Exercise
Omit all pictures and transcribe only the lines in the entries below that run from the line with "It guarantees that all" through the line with "Note: \(S\) is".

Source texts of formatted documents
────────

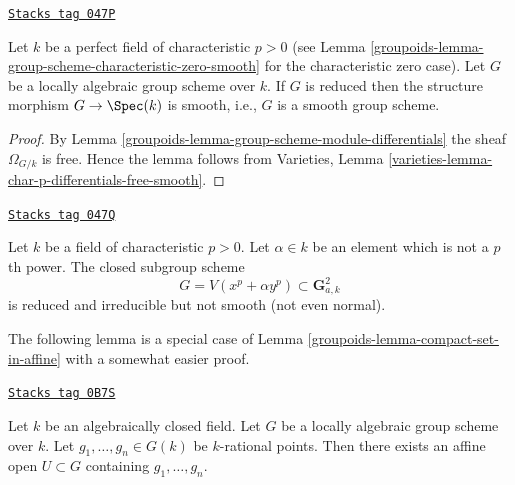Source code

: \begin{lemma}
\label{groupoids-lemma-reduced-group-scheme-prefect-field-characteristic-p-smooth}
\href{https://stacks.math.columbia.edu/tag/047P}{\texttt{Stacks tag 047P}}

Let $k$ be a perfect field of characteristic $p > 0$ (see
Lemma \ref{groupoids-lemma-group-scheme-characteristic-zero-smooth}
for the characteristic zero case).
Let $G$ be a locally algebraic group scheme over $k$.
If $G$ is reduced then the structure
morphism $G \to \Spec(k)$ is smooth, i.e., $G$ is a smooth
group scheme.
\end{lemma}

\begin{proof}

By
Lemma \ref{groupoids-lemma-group-scheme-module-differentials}
the sheaf $\Omega_{G/k}$ is free. Hence the lemma follows from
Varieties, Lemma \ref{varieties-lemma-char-p-differentials-free-smooth}.
\end{proof}

\begin{remark}
\label{groupoids-remark-reduced-smooth-not-true-general}
\href{https://stacks.math.columbia.edu/tag/047Q}{\texttt{Stacks tag 047Q}}

Let $k$ be a field of characteristic $p > 0$.
Let $\alpha \in k$ be an element which is not a $p$th power.
The closed subgroup scheme
$$
G = V(x^p + \alpha y^p) \subset \mathbf{G}_{a, k}^2
$$
is reduced and irreducible but not smooth (not even normal).
\end{remark}

The following lemma is a special case of
Lemma \ref{groupoids-lemma-compact-set-in-affine}
with a somewhat easier proof.

\begin{lemma}
\label{groupoids-lemma-points-in-affine}
\href{https://stacks.math.columbia.edu/tag/0B7S}{\texttt{Stacks tag 0B7S}}

Let $k$ be an algebraically closed field.
Let $G$ be a locally algebraic group scheme over $k$.
Let $g_1, \ldots, g_n \in G(k)$ be $k$-rational points.
Then there exists an affine open $U \subset G$ containing $g_1, \ldots, g_n$.
\end{lemma}

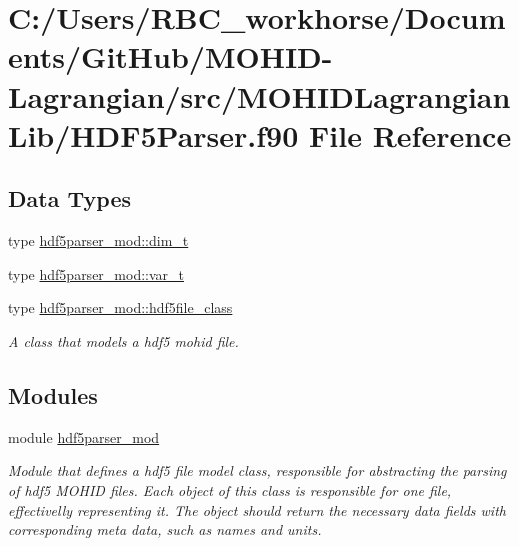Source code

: \hypertarget{_h_d_f5_parser_8f90}{}\section{C\+:/\+Users/\+R\+B\+C\+\_\+workhorse/\+Documents/\+Git\+Hub/\+M\+O\+H\+I\+D-\/\+Lagrangian/src/\+M\+O\+H\+I\+D\+Lagrangian\+Lib/\+H\+D\+F5\+Parser.f90 File Reference}
\label{_h_d_f5_parser_8f90}
\subsection*{Data Types}
\begin{DoxyCompactItemize}
\item 
type \mbox{\hyperlink{structhdf5parser__mod_1_1dim__t}{hdf5parser\+\_\+mod\+::dim\+\_\+t}}
\item 
type \mbox{\hyperlink{structhdf5parser__mod_1_1var__t}{hdf5parser\+\_\+mod\+::var\+\_\+t}}
\item 
type \mbox{\hyperlink{structhdf5parser__mod_1_1hdf5file__class}{hdf5parser\+\_\+mod\+::hdf5file\+\_\+class}}
\begin{DoxyCompactList}\small\item\em A class that models a hdf5 mohid file. \end{DoxyCompactList}\end{DoxyCompactItemize}
\subsection*{Modules}
\begin{DoxyCompactItemize}
\item 
module \mbox{\hyperlink{namespacehdf5parser__mod}{hdf5parser\+\_\+mod}}
\begin{DoxyCompactList}\small\item\em Module that defines a hdf5 file model class, responsible for abstracting the parsing of hdf5 M\+O\+H\+ID files. Each object of this class is responsible for one file, effectivelly representing it. The object should return the necessary data fields with corresponding meta data, such as names and units. \end{DoxyCompactList}\end{DoxyCompactItemize}
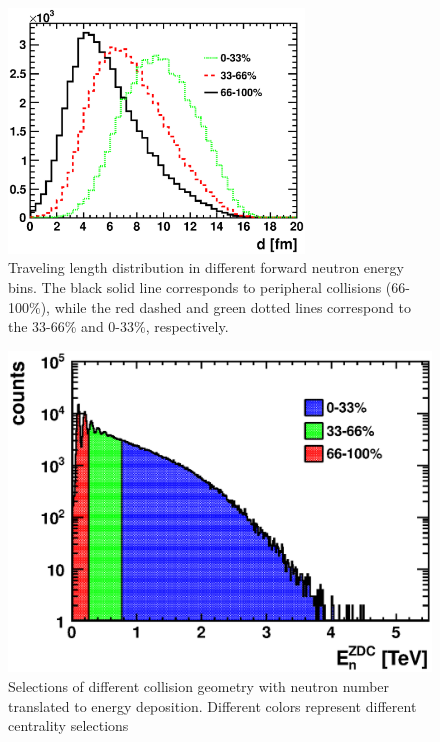 \begin{figure} 
\begin{center} 
\includegraphics[width=0.7\textwidth]{plots/chpt7/tau9_travel_dist_constrain.eps}
\caption[Geometric quantity constrained by forward neutron energy deposit binning method]
{Traveling length distribution in different forward neutron energy bins. The black solid line corresponds to peripheral collisions (66-100\%), while
the red dashed and green dotted lines correspond to the 33-66\% and 0-33\%, respectively.}
\label{fig:geoConstrain}
\end{center} 
\end{figure}


\begin{figure}
\begin{center}
\includegraphics[width=0.7\columnwidth,keepaspectratio]{plots/chpt7/tau9_neutron_bin_selection.eps}
\caption[Neutron binning method with the neutral energy deposition in ZDC]{Selections of different collision geometry with neutron number translated to energy deposition. Different colors represent different centrality selections}
\label{fig:neutronBin}
\end{center}
\end{figure}


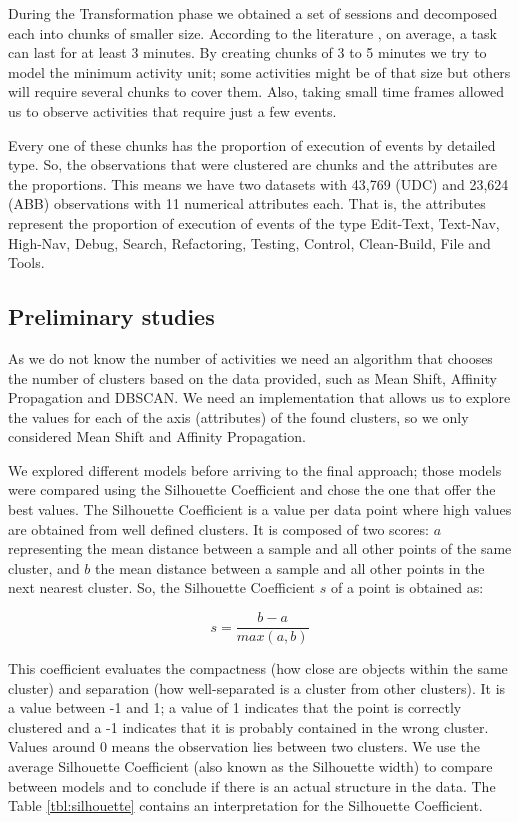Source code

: \begin{changedforreviewerlong}

During the Transformation phase we obtained a set of sessions and decomposed each into chunks of smaller size. According to the literature \cite{GM04}, on average, a task can last for at least 3 minutes. By creating chunks of 3 to 5 minutes we try to model the minimum activity unit; some activities might be of that size but others will require several chunks to cover them. Also, taking small time frames allowed us to observe activities that require just a few events.

\end{changedforreviewerlong}

Every one of these chunks has the proportion of execution of events by detailed type. So, the observations that were clustered are chunks and the attributes are the proportions. This means we have two datasets with 43,769 (UDC) and 23,624 (ABB) observations with 11 numerical attributes each. That is, the attributes represent the proportion of execution of events of the type Edit-Text, Text-Nav, High-Nav, Debug, Search, Refactoring, Testing, Control, Clean-Build, File and Tools.

\subsection{Preliminary studies}
As we do not know the number of activities we need an algorithm that chooses the number of clusters based on the data provided, such as Mean Shift, Affinity Propagation and DBSCAN. We need an implementation that allows us to explore the values for each of the axis (attributes) of the found clusters, so we only considered Mean Shift and Affinity Propagation.

We explored different models before arriving to the final approach; those models were compared using the Silhouette Coefficient and chose the one that offer the best values. The Silhouette Coefficient \cite{R87} is a value per data point where high values are obtained from well defined clusters. It is composed of two scores: $a$ representing the mean distance between a sample and all other points of the same cluster, and $b$ the mean distance between a sample and all other points in the next nearest cluster. So, the Silhouette Coefficient $s$ of a point is obtained as:

$$s = \frac{b-a}{max(a,b)}$$

This coefficient evaluates the compactness (how close are objects within the same cluster) and separation (how well-separated is a cluster from other clusters). It is a value between -1 and 1; a value of 1 indicates that the point is correctly clustered and a -1 indicates that it is probably contained in the wrong cluster. Values around 0 means the observation lies between two clusters. We use the average Silhouette Coefficient (also known as the Silhouette width) to compare between models and to conclude if there is an actual structure in the data. The Table \ref{tbl:silhouette} contains an interpretation for the Silhouette Coefficient.

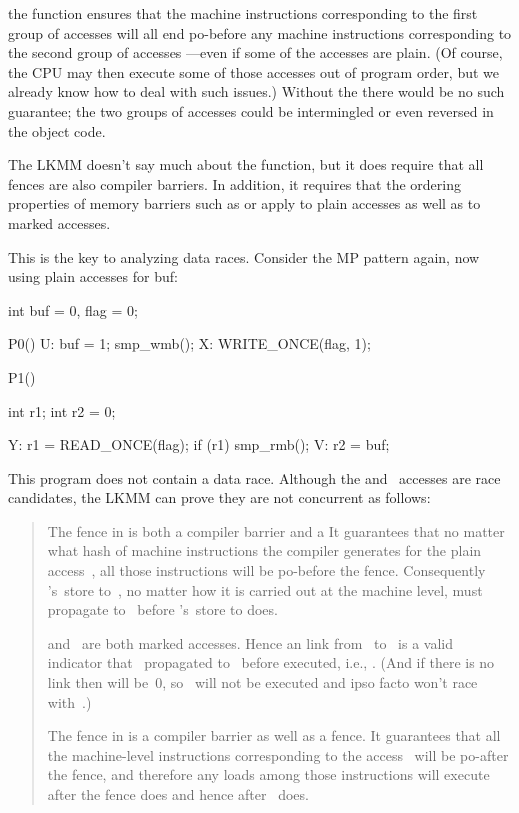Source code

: the  function ensures that the machine instructions
corresponding to the first group of accesses will all end po-before
any machine instructions corresponding to the second group of accesses%
---even if some of the accesses are plain.
(Of course, the CPU may
then execute some of those accesses out of program order, but we
already know how to deal with such issues.)
Without the 
there would be no such guarantee; the two groups of accesses could be
intermingled or even reversed in the object code.

The LKMM doesn't say much about the  function, but it does
require that all fences are also compiler barriers.
In addition, it
requires that the ordering properties of memory barriers such as
 or  apply to plain accesses as well as to
marked accesses.

This is the key to analyzing data races.
Consider the MP pattern
again, now using plain accesses for buf:

\begin{VerbatimU}
	int buf = 0, flag = 0;

	P0()
	{
		U: buf = 1;
		   smp_wmb();
		X: WRITE_ONCE(flag, 1);
	}

	P1()
	{
		int r1;
		int r2 = 0;

		Y: r1 = READ_ONCE(flag);
		   if (r1) {
			   smp_rmb();
			V: r2 = buf;
		   }
	}
\end{VerbatimU}

This program does not contain a data race.
Although the  and~
accesses are race candidates, the LKMM can prove they are not
concurrent as follows:

\begin{quote}
	The  fence in  is both a compiler barrier and a
	It guarantees that no matter what hash of
	machine instructions the compiler generates for the plain
	access~, all those instructions will be po-before the fence.
	Consequently 's~store to~, no matter how it is carried out
	at the machine level, must propagate to~ before 's~store to
	 does.

	 and~ are both marked accesses.
	Hence an  link from~ to~%
	 is a valid indicator that ~propagated to~
	before 
	executed, i.e., .  (And if there is no  link then
	 will be~0, so ~will not be executed and ipso facto won't
	race with~.)

	The  fence in  is a compiler barrier as well as a
	fence.
	It guarantees that all the machine-level instructions
	corresponding to the access~ will be po-after the fence, and
	therefore any loads among those instructions will execute
	after the fence does and hence after ~does.
\end{quote}

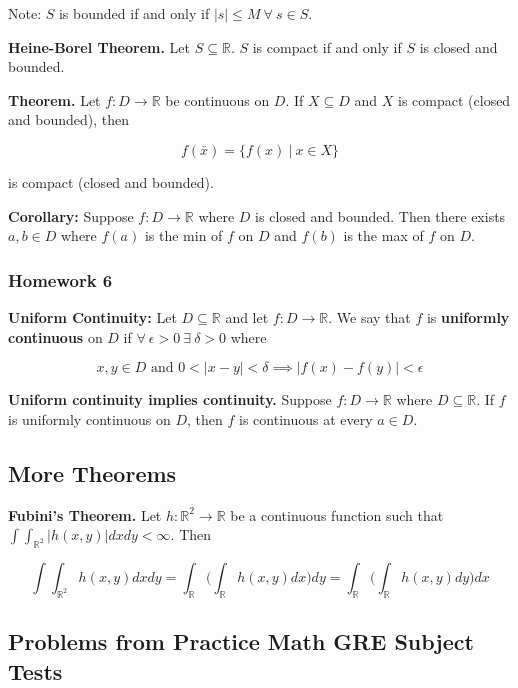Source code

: Note: \(S\) is bounded if and only if \(|s| \leq M\  \forall \ s \in S \).

\textbf{Heine-Borel Theorem.} Let \(S \subseteq \mathbb{R}\). \(S\) is compact if and only if \(S\) is closed and bounded.


\textbf{Theorem.} Let \(f: D \to \mathbb{R}\) be continuous on \(D\). If \(X \subseteq D\) and \(X\) is compact (closed and bounded), then

\[
f(\bar{x}) = \{f(x) \ | \ x \in X\}
\]

is compact (closed and bounded).

\textbf{Corollary:} Suppose \(f: D \to \mathbb{R}\) where \(D\) is closed and bounded. Then there exists \(a, b \in D\) where \(f(a)\) is the min of \(f\) on \(D\) and \(f(b)\) is the max of \(f\) on \(D\).

\subsubsection{Homework 6}

\textbf{Uniform Continuity:} Let \(D \subseteq \mathbb{R}\) and let \(f: D \to \mathbb{R}\). We say that \(f\) is \textbf{uniformly continuous} on \(D\) if \(\forall \ \epsilon > 0 \ \exists \ \delta > 0\) where

\[
x, y \in D \text{ and } 0 < |x - y| < \delta \implies |f(x) - f(y)| < \epsilon
\]

\textbf{Uniform continuity implies continuity.} Suppose \(f:D \to \mathbb{R}\) where \(D \subseteq \mathbb{R}\). If \(f\) is uniformly continuous on \(D\), then \(f\) is continuous at every \(a \in D\).

\subsection{More Theorems}

\begin{theorem}\label{ra.fubini} \textbf{Fubini's Theorem.} Let \(h: \mathbb{R}^2 \to \mathbb{R}\) be a continuous function such that \(\int \int_{\mathbb{R}^2}|h(x,y)| dxdy < \infty\). Then

\[
\int \int_{\mathbb{R}^2} h(x,y)dxdy = \int_{\mathbb{R}} \bigg( \int_{\mathbb{R} } h(x,y)dx \bigg) dy = \int_{\mathbb{R}} \bigg( \int_{\mathbb{R}} h(x,y)dy \bigg) dx
\]

\end{theorem}

\subsection{Problems from Practice Math GRE Subject Tests}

────────

Answer to this task
	It guarantees that all the machine-level instructions
	corresponding to the access~ will be po-after the fence, and
	therefore any loads among those instructions will execute
	after the fence does and hence after ~does.
\end{quote}

Source code

: Note: \(S\) is bounded if and only if \(|s| \leq M\  \forall \ s \in S \).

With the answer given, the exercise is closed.